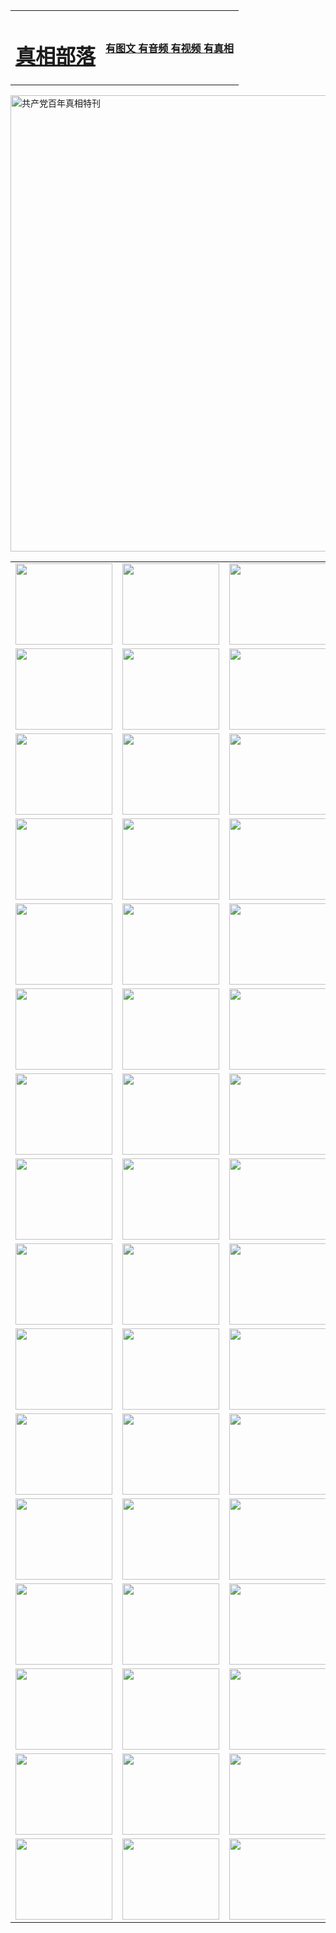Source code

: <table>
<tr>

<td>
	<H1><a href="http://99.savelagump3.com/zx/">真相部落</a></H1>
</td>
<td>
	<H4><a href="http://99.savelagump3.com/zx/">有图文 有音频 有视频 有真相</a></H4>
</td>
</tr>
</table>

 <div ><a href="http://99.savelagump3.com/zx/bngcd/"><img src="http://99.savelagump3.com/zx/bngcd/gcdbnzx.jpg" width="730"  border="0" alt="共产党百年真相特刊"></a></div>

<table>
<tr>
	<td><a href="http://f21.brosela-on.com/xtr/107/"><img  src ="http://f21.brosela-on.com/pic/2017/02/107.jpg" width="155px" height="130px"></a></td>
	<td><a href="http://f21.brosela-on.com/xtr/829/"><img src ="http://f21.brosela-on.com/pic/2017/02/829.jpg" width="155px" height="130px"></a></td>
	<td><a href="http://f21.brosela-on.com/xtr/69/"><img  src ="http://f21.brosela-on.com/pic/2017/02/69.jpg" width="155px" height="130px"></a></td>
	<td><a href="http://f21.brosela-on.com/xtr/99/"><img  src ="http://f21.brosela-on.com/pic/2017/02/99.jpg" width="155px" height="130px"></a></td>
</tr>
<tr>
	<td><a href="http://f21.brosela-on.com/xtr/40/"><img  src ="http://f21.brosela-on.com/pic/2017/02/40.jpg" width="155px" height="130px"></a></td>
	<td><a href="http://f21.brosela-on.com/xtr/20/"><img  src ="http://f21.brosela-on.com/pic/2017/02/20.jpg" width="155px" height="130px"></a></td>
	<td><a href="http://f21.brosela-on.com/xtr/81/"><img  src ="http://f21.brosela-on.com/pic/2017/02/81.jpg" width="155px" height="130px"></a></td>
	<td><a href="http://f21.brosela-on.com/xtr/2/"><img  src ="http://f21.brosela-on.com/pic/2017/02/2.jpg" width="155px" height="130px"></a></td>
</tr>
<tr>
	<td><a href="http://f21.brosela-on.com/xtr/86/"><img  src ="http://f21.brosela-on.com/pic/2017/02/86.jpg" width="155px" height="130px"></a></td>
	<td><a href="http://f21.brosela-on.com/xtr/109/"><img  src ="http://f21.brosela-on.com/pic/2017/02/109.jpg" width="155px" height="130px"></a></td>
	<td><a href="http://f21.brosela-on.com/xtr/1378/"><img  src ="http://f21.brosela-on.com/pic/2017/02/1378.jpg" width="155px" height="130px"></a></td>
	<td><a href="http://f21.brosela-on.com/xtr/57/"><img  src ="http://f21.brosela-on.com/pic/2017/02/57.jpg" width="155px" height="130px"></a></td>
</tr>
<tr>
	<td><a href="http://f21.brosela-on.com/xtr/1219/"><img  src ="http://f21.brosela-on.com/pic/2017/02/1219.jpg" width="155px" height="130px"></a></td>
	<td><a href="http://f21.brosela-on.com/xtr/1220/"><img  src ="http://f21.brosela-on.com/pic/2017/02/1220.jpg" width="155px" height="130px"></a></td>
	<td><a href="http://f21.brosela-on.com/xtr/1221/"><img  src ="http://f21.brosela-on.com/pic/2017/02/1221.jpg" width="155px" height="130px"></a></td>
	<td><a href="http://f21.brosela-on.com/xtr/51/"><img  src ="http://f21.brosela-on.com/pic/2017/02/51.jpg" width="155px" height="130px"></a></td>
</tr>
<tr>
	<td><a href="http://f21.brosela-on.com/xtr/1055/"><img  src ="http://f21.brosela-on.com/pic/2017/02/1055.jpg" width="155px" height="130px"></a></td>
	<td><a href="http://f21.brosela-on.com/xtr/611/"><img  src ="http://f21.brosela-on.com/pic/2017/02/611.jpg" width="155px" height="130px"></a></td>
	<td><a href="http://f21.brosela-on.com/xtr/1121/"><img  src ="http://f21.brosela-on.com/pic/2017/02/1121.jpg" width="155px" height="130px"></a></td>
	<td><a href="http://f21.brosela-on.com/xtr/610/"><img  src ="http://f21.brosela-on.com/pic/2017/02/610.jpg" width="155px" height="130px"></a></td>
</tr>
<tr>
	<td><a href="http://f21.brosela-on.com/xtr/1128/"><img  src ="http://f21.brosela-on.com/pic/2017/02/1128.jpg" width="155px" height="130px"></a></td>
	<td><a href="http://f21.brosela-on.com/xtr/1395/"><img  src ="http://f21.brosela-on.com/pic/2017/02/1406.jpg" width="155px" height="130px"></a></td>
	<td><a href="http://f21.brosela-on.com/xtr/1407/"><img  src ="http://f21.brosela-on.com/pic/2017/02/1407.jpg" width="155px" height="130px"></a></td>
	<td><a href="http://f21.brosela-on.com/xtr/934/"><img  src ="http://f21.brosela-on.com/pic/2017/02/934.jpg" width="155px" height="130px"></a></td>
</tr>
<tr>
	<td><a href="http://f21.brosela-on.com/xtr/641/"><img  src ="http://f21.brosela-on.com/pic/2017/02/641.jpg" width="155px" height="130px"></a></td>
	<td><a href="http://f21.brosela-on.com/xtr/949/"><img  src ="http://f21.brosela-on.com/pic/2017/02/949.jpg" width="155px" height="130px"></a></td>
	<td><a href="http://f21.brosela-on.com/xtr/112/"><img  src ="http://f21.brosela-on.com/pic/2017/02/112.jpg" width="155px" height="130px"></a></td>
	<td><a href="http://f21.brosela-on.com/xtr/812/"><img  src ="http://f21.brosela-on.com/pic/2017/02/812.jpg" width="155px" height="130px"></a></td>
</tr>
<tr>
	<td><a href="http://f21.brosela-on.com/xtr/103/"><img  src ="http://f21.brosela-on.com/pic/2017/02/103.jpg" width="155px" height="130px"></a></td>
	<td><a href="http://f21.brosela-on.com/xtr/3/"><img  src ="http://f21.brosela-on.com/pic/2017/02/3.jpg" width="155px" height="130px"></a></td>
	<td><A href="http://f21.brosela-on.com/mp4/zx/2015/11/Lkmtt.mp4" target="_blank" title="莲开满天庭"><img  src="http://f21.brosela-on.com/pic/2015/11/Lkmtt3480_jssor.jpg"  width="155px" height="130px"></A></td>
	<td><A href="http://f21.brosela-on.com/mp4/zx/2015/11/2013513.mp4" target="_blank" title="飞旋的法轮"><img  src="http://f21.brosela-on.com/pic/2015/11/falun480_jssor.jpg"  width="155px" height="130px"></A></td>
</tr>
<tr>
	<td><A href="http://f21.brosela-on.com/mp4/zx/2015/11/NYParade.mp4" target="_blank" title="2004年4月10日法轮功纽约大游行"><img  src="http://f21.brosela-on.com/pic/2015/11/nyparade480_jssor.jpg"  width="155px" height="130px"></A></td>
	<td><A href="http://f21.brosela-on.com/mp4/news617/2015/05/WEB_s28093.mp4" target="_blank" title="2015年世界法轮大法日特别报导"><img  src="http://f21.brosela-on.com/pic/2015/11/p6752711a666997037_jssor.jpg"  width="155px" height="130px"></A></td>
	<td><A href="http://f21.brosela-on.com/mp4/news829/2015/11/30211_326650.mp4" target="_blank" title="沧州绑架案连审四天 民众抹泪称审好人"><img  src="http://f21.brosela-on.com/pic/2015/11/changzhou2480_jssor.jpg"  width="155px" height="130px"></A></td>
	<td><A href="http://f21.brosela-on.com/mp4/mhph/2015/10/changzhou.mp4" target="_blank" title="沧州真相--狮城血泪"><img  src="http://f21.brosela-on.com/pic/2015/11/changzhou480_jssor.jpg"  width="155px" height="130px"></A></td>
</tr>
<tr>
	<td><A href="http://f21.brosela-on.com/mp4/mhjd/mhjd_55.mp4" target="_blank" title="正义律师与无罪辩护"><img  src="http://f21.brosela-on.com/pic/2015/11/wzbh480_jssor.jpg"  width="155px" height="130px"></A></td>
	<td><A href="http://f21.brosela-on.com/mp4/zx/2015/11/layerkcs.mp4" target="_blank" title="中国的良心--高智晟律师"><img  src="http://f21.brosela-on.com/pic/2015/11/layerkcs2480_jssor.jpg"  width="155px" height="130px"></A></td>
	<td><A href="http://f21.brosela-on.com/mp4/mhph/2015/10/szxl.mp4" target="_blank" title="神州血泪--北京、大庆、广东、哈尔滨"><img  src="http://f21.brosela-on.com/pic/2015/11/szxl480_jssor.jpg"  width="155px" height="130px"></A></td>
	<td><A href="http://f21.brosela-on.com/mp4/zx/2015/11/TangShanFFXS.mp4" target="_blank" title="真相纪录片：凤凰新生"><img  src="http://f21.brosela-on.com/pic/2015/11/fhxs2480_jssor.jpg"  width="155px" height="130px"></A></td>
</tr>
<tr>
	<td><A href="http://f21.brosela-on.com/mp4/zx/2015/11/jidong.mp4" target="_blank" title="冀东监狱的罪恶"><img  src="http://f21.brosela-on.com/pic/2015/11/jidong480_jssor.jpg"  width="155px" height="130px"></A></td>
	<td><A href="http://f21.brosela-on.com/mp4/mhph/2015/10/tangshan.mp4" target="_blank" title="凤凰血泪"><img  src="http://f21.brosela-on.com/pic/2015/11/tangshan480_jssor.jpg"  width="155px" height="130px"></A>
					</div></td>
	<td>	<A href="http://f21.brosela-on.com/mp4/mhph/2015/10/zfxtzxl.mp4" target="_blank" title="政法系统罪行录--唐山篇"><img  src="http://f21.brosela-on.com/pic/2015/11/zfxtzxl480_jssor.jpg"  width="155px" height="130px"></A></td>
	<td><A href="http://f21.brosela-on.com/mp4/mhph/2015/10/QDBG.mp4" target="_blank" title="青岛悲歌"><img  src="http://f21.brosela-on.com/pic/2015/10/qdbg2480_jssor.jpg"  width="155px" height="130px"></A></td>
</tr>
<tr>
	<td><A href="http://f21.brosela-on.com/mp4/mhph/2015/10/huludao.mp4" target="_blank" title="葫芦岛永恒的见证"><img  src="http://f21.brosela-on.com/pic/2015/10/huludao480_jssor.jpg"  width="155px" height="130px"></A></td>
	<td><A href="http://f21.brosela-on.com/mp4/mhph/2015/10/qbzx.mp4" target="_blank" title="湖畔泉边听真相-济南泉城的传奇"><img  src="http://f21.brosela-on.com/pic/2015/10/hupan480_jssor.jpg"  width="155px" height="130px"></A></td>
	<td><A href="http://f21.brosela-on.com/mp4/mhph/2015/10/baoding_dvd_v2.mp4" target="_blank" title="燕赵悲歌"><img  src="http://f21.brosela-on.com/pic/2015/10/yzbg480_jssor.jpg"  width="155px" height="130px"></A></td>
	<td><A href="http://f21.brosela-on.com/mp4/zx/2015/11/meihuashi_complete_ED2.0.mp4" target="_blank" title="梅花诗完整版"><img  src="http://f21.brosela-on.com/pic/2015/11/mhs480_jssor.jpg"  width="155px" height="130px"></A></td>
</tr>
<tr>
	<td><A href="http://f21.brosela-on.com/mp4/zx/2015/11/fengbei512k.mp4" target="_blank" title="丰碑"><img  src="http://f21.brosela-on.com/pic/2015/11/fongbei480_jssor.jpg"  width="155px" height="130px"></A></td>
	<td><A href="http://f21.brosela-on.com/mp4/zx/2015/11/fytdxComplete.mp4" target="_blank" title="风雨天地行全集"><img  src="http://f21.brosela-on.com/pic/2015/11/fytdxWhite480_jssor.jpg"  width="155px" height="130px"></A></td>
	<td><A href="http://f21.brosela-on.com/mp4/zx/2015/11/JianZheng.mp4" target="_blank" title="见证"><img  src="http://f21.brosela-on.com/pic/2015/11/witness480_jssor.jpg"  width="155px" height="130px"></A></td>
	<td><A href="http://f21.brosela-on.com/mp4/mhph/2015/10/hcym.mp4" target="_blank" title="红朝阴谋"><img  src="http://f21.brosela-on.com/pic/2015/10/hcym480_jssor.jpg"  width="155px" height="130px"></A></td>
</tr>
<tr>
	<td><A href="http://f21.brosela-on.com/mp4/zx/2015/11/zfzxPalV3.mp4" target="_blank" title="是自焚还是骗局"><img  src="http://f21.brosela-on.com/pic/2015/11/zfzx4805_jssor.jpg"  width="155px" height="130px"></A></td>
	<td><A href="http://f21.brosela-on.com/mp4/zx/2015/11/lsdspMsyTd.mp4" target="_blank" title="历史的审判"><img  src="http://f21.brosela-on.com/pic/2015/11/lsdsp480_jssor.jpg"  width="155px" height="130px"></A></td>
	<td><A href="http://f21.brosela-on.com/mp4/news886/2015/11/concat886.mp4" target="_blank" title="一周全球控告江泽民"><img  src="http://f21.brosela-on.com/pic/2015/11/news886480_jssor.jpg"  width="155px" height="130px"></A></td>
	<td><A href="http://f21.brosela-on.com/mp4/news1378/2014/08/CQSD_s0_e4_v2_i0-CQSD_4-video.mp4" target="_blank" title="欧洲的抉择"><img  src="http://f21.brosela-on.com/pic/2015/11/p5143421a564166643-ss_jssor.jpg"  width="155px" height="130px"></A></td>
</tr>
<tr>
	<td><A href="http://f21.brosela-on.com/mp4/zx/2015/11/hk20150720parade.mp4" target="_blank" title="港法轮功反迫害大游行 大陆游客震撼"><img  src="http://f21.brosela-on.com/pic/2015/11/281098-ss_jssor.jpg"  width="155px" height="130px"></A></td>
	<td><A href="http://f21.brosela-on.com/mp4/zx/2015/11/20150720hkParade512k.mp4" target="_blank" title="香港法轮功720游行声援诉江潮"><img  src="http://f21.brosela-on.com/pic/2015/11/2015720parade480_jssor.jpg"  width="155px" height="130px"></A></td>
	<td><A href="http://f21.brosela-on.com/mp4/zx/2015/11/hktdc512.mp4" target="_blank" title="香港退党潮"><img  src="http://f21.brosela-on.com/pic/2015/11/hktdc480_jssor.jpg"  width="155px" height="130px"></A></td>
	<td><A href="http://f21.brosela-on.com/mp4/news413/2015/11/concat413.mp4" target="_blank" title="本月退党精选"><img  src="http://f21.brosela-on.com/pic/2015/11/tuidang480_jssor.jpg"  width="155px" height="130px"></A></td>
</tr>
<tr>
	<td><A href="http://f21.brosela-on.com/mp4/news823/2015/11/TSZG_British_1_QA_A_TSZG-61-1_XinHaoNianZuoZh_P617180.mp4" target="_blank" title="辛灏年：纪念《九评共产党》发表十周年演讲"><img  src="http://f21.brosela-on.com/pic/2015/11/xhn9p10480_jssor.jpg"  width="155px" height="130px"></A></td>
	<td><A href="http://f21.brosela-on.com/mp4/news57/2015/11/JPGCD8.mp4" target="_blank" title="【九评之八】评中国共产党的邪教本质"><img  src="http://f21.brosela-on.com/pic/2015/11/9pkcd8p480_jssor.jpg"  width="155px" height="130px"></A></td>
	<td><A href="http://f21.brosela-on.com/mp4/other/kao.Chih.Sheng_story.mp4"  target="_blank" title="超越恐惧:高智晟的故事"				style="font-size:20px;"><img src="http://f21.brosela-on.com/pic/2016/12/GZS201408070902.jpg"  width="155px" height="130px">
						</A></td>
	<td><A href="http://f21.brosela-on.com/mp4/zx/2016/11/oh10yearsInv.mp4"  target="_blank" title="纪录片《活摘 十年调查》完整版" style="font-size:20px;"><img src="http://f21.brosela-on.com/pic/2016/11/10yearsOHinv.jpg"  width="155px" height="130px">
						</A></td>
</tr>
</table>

--

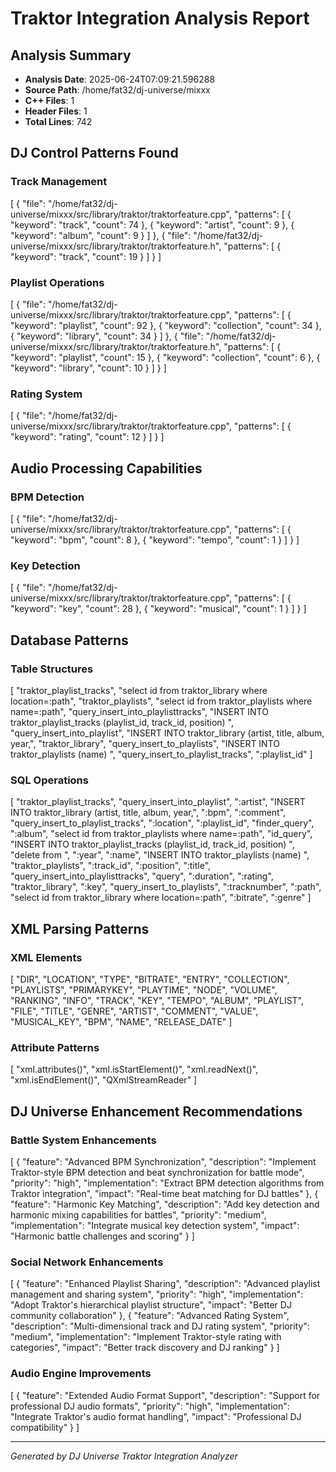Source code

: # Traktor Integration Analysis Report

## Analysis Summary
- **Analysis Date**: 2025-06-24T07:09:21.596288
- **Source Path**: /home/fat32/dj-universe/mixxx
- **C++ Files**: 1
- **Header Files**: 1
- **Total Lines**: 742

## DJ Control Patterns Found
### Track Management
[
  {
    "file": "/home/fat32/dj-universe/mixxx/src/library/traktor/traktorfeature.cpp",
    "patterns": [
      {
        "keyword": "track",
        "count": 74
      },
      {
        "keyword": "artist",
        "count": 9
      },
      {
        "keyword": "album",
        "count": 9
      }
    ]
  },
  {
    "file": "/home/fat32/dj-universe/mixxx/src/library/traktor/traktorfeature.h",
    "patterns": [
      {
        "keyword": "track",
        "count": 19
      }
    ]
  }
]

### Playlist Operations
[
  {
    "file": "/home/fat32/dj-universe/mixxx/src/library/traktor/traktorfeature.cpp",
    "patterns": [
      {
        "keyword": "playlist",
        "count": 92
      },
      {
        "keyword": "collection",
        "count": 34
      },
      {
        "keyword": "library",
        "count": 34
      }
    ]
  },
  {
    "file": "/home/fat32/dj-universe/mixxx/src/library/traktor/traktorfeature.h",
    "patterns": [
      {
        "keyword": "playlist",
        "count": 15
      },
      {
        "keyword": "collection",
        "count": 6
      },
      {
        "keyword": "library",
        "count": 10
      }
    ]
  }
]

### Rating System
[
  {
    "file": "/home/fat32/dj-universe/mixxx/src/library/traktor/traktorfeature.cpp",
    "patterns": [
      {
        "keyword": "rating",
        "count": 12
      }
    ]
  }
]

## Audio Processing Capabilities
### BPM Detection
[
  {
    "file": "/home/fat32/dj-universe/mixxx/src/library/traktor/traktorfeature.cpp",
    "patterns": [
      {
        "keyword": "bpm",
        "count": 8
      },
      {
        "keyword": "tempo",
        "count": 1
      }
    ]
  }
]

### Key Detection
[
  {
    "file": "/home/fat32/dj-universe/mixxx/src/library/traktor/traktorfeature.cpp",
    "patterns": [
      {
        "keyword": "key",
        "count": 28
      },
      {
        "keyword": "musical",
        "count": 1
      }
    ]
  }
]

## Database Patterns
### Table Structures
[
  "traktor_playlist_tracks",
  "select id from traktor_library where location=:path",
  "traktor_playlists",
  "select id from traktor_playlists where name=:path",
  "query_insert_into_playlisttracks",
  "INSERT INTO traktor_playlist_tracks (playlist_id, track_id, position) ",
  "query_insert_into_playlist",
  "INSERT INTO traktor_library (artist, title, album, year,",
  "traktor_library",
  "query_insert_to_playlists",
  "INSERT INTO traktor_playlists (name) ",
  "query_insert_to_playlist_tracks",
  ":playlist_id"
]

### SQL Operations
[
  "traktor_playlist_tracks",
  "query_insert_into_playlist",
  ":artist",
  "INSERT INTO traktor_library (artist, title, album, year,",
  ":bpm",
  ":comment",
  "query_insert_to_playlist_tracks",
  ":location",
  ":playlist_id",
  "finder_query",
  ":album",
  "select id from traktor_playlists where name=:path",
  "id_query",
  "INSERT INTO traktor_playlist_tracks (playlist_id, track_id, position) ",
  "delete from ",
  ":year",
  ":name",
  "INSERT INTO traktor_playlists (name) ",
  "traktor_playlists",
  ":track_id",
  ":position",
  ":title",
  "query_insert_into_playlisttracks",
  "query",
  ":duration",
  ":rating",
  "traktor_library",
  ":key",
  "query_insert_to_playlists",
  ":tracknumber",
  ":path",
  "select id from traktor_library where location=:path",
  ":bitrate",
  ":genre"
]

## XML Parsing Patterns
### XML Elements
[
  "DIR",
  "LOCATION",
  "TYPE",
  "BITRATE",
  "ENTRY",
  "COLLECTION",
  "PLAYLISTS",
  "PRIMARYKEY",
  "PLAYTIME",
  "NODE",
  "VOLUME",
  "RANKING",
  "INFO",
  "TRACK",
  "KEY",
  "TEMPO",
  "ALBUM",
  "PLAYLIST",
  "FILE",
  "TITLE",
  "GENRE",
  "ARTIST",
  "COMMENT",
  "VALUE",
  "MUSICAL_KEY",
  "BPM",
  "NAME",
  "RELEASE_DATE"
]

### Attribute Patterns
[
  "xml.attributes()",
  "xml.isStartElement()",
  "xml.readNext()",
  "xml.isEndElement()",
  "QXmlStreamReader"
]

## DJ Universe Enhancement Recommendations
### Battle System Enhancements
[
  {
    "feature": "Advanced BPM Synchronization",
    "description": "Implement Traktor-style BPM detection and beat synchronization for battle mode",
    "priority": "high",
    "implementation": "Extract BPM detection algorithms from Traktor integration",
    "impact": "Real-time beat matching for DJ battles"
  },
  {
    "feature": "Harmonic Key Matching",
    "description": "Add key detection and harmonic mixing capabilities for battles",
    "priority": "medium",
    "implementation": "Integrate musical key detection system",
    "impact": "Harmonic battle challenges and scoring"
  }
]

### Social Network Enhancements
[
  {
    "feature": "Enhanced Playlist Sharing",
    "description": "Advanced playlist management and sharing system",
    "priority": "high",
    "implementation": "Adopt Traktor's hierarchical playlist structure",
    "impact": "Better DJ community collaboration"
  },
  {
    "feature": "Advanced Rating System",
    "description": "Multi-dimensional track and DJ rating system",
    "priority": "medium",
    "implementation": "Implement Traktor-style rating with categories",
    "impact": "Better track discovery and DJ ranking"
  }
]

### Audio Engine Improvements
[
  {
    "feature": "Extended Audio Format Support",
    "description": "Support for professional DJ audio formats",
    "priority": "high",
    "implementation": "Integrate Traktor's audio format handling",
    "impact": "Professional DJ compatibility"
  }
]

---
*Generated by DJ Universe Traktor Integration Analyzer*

Work item: The lines above that hold the word "Better" are the ones to copy.

Reply:
    "impact": "Better DJ community collaboration"
    "impact": "Better track discovery and DJ ranking"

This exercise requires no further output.